I received the following letter via paper mail. I don’t know the sender, who identifies herself merely as “An Old Woman”. I’m giving the message special attention for reasons I can’t discuss in detail. Suffice it to say the envelope was marked with certain runes that very few people outside of the society would know and understand.
Dear Mr. Mahoney,
I’m an old woman now. At least 94. My exact age is unknown because my birth parents abandoned me in infancy, and because I have no trustworthy memories of my childhood. I believe much of what I remember about pre-adolescence is imaginary. I have no memory of willfully imagining it all—only a deep-seated instinct that most of it is lies.
This morning my granddaughter, who is seven, asked me where I was born. This is what I told her.
I was found inside a hive hanging from a tree branch: a newborn baby covered in live bees. A hunter heard me crying inside the hive and broke it open with his rifle. I fell seven feet without sustaining an injury. The hunter suffered dozens of stings picking me up and carried me home to his wife.
When he told her the story, he realized how ludicrous his own account sounded and thought he must have imagined it all. Maybe the stings had somehow caused him to hallucinate and misremember. Yet there I was, wailing on the kitchen table with bees still wriggling out of my ears and nostrils.
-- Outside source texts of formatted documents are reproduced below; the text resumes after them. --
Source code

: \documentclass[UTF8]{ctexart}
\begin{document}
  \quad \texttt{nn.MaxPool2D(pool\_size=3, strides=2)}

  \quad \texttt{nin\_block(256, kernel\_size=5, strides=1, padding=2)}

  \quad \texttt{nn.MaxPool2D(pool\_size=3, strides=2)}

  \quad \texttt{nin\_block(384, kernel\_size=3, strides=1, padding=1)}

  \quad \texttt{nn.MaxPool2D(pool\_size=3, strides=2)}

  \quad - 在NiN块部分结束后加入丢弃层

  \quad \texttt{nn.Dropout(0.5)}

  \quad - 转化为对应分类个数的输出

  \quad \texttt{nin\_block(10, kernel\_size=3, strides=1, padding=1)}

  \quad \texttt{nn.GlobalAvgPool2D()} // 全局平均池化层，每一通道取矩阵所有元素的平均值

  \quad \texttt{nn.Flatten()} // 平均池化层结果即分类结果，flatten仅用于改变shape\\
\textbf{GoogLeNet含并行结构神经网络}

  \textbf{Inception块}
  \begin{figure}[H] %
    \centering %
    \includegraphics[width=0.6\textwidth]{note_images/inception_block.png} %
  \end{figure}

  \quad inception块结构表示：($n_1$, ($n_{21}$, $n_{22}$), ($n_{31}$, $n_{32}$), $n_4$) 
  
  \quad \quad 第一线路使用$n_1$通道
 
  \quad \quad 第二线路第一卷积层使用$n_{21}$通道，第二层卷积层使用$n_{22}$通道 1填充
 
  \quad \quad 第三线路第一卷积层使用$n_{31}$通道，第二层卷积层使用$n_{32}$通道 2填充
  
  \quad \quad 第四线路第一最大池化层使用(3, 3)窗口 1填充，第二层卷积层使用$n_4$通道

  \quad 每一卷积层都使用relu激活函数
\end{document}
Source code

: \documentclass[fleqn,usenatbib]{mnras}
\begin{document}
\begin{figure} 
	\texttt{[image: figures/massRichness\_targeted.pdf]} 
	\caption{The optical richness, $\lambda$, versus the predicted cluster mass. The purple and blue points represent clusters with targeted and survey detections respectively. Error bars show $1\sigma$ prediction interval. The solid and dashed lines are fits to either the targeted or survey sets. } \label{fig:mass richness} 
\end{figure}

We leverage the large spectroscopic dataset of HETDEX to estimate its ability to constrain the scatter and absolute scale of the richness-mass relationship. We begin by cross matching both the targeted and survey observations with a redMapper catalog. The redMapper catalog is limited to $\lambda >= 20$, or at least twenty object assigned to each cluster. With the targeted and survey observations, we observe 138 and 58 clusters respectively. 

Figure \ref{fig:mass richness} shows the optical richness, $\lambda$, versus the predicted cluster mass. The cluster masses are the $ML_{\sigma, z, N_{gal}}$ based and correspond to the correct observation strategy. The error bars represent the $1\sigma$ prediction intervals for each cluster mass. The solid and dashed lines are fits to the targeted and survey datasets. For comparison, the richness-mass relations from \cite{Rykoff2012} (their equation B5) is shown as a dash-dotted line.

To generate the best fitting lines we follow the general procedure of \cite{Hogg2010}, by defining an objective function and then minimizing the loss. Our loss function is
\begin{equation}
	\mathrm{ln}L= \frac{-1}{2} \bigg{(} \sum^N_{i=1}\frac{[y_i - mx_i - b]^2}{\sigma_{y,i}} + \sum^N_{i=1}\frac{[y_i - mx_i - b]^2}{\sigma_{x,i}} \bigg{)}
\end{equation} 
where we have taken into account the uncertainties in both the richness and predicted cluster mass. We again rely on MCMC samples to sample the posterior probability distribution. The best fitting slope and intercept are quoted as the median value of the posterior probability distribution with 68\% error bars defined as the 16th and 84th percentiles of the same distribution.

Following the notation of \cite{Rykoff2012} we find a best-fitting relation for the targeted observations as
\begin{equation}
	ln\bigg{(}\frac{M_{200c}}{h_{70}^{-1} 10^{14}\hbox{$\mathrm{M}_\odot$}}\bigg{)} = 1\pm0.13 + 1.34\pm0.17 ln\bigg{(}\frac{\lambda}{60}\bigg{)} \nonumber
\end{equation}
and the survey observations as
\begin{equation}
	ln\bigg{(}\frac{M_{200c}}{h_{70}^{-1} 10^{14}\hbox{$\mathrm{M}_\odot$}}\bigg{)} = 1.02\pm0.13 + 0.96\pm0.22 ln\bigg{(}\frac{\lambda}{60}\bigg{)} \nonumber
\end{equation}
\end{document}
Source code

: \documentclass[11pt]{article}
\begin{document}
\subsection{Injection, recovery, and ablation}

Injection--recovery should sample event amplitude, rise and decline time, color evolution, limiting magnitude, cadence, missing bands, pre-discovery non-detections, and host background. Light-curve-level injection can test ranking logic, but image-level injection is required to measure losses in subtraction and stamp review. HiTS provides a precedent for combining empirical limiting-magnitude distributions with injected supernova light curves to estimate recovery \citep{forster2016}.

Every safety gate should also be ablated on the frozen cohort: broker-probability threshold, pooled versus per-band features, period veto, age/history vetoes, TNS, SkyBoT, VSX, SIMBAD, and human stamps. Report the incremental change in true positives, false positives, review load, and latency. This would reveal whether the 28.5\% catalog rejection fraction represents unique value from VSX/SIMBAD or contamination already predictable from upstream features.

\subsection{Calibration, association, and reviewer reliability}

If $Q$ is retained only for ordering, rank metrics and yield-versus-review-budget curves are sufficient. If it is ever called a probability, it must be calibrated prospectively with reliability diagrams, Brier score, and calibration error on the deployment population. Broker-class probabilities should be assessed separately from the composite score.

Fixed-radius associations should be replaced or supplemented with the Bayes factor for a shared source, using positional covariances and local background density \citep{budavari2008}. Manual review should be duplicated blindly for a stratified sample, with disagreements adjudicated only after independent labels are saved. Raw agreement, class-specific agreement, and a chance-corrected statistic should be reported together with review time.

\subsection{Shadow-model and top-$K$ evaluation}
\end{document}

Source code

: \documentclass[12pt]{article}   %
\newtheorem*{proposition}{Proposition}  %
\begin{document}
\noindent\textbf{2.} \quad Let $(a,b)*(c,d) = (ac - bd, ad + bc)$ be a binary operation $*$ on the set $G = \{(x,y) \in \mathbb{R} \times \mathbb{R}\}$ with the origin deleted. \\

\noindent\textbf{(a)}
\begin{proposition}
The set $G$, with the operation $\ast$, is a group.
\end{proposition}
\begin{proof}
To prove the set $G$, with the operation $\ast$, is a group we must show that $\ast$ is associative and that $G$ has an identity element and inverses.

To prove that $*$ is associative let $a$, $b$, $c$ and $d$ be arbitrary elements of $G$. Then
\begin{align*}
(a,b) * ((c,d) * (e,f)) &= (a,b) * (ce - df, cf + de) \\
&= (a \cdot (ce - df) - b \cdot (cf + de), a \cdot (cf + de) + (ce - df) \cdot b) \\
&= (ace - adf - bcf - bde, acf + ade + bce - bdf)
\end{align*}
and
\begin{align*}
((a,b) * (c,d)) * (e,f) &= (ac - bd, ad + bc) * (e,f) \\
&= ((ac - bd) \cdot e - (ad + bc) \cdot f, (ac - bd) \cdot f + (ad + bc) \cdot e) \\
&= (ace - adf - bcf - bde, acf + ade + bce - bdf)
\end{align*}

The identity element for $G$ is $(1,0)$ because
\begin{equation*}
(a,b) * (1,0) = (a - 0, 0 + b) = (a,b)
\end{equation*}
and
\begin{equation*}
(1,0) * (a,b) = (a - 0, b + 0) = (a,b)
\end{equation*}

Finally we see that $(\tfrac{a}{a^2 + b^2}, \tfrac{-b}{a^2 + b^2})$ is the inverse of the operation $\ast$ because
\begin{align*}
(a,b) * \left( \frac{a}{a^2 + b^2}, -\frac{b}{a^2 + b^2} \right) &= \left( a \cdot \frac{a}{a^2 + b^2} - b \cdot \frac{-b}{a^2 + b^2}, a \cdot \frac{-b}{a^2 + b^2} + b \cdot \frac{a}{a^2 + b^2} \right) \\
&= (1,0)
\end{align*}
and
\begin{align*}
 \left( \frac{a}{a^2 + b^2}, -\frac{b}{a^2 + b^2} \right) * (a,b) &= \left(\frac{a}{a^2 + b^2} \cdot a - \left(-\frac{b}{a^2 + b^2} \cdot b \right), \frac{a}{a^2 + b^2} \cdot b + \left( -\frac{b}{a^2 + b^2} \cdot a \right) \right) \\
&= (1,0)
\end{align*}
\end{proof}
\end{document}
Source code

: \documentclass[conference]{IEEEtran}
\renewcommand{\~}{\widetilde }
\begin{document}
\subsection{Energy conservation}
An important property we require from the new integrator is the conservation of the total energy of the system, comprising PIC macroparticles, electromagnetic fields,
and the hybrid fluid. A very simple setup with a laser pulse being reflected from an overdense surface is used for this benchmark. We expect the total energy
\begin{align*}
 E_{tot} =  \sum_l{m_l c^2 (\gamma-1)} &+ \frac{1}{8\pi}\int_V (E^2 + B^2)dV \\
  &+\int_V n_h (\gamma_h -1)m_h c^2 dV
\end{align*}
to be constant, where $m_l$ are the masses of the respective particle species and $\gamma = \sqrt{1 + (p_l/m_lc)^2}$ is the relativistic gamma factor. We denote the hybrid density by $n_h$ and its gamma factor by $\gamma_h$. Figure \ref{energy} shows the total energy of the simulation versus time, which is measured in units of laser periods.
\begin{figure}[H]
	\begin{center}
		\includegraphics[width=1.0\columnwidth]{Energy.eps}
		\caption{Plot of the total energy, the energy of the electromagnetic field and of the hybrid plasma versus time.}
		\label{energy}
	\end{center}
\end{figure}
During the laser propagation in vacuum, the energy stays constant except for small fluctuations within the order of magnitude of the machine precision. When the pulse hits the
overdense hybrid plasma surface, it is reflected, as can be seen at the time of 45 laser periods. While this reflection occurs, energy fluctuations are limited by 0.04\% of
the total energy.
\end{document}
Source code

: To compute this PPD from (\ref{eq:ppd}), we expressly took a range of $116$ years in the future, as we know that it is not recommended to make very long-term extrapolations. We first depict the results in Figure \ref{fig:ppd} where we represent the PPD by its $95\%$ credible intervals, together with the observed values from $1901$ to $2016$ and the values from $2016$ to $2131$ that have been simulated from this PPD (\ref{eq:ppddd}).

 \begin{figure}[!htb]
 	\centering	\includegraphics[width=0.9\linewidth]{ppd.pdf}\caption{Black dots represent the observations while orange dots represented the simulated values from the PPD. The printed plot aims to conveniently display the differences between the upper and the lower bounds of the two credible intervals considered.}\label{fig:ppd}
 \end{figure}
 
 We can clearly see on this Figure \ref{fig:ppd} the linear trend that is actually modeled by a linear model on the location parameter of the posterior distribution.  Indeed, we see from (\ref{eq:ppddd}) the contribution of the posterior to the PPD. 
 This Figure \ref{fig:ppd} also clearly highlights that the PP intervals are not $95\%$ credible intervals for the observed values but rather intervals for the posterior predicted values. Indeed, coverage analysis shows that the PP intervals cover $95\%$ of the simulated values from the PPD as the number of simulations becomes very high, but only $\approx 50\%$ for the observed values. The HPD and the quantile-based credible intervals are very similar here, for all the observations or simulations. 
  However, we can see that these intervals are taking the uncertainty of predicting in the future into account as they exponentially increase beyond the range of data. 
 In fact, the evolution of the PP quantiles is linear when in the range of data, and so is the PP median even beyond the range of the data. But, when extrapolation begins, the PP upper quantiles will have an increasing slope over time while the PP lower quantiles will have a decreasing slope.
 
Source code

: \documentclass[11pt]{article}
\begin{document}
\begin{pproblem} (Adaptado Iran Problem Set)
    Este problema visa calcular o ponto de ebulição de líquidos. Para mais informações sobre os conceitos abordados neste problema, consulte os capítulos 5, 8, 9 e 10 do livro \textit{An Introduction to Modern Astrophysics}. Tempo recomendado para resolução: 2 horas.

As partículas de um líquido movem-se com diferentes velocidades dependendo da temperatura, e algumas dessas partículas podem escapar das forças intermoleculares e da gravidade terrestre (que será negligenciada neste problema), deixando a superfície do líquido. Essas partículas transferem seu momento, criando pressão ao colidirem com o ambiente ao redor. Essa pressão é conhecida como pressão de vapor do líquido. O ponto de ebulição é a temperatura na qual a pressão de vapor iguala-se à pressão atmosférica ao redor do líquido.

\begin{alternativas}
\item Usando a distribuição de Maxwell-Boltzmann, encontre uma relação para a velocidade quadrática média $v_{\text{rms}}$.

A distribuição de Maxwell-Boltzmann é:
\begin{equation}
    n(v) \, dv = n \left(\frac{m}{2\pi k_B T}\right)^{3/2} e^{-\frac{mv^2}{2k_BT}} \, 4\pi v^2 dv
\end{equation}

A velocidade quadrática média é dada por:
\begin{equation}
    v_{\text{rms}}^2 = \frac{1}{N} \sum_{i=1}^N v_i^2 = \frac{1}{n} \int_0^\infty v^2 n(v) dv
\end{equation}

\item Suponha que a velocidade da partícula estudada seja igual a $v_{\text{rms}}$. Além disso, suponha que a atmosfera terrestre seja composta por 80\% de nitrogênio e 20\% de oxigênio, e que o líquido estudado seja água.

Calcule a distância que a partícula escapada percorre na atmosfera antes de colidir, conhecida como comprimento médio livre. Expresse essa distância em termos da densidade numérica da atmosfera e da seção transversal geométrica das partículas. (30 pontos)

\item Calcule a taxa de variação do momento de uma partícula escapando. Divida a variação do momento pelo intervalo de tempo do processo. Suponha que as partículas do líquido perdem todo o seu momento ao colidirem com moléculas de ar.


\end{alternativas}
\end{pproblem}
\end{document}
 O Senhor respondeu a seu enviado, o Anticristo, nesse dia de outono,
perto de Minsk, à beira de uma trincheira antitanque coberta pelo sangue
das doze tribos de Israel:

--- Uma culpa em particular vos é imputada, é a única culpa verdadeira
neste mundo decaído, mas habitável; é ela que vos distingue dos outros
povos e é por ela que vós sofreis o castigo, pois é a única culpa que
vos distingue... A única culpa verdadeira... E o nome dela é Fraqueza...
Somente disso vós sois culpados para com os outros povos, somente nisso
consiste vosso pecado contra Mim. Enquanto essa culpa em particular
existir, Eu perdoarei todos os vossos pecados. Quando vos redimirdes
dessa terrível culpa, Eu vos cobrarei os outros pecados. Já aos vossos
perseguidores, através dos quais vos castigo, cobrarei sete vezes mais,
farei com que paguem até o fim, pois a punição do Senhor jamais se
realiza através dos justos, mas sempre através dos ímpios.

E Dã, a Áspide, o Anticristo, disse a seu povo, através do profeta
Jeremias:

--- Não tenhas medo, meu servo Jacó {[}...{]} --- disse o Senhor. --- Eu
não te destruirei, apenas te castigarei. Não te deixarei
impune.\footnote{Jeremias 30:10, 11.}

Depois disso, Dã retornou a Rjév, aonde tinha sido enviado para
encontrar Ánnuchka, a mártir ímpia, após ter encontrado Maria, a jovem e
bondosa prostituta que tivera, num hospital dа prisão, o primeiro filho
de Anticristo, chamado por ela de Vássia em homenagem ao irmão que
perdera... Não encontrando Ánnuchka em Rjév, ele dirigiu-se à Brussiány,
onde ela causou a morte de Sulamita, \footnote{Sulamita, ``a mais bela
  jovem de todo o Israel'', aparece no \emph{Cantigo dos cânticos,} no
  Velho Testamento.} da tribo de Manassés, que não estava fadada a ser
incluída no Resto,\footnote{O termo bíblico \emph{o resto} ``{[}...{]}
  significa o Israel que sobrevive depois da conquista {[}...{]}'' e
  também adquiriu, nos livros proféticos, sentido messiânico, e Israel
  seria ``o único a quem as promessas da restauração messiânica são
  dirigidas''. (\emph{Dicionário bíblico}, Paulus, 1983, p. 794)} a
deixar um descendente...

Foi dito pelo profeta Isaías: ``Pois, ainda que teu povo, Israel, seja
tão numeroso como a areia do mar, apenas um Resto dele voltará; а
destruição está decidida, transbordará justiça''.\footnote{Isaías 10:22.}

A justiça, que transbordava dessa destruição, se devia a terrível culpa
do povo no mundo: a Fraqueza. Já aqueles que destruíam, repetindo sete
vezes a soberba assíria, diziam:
His wife believed the story and thought I must be evil.
She boiled water in a pot, intending to cleanse me, but her husband’s throat kept swelling from the stings and he died, right there in the kitchen. The wife blamed me for his death, and after confirming he was gone and keening over his body, she lunged for the boiling water.
Her lunge was awkward. She stumbled to her knees next to the stove, cried, “Oh!” from the pain, and—instinctively grabbing the pot handle to steady herself—managed to dump most of the boiling water directly down her open throat. She choked and thrashed on the floor for a while, and then she was dead, too.
I was found a day later, by a visiting neighbor, still on the table but no longer crying. No one ever pieced together exactly what had happened to the hunter and his wife. My origin remained a mystery. I was placed with adoptive parents and ran away from home at the age of eleven.
After finishing this story, my granddaughter asked me who else had been in the farmhouse that day. I told her no one. The couple had lived alone, miles from the nearest town. She asked me how I—only a baby at the time—knew any of what had happened.
“I remember it,” I said. “Every word. Every gesture. Which is impossible, of course, for an ordinary baby. But it’s the one thing about my early youth I know I didn’t imagine.”
“Maybe the wife was right,” my granddaughter said. “Maybe you were evil.”
I smiled when she said it. She’s a bright little girl. I wonder if she remembers how her mother found *her*.